**YOUR TASK:** Every line below from the one containing "pressing the P key." through the one containing "###Manipulating Objects" must be transcribed exactly. Omit all lines outside that stretch.

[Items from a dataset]
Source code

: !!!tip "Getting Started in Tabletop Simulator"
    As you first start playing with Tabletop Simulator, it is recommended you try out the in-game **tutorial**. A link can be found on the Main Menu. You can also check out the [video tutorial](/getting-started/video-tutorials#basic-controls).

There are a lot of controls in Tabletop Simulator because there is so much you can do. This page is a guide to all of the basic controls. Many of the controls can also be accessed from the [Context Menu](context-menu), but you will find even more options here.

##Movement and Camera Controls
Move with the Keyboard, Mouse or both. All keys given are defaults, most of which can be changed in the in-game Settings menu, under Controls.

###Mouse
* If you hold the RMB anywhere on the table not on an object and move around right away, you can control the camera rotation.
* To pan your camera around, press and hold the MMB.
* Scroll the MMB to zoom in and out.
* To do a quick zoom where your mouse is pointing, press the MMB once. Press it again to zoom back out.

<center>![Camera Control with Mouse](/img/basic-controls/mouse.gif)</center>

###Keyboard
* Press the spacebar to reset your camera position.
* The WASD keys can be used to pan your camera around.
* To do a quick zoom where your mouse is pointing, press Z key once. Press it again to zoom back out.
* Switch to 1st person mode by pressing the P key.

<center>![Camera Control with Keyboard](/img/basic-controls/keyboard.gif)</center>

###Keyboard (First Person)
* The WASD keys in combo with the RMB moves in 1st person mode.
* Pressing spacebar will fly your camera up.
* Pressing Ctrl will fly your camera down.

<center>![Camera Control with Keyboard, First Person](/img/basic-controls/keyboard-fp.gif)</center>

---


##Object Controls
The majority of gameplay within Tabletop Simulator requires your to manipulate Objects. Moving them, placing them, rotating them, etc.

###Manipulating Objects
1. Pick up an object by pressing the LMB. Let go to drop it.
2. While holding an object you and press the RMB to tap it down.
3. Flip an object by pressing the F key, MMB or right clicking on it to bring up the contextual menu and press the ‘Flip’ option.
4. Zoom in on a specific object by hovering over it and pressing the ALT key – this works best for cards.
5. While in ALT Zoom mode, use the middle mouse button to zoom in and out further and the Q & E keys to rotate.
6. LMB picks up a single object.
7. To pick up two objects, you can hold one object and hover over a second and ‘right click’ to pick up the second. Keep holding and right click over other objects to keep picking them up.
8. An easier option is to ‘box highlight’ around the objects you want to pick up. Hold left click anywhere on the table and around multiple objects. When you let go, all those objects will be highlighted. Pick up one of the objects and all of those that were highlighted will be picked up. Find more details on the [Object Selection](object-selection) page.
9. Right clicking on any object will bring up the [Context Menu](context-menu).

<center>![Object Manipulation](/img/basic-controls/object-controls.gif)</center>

**RESULT OF THIS EXERCISE:**
* Switch to 1st person mode by pressing the P key.

<center>![Camera Control with Keyboard](/img/basic-controls/keyboard.gif)</center>

###Keyboard (First Person)
* The WASD keys in combo with the RMB moves in 1st person mode.
* Pressing spacebar will fly your camera up.
* Pressing Ctrl will fly your camera down.

<center>![Camera Control with Keyboard, First Person](/img/basic-controls/keyboard-fp.gif)</center>

---


##Object Controls
The majority of gameplay within Tabletop Simulator requires your to manipulate Objects. Moving them, placing them, rotating them, etc.

###Manipulating Objects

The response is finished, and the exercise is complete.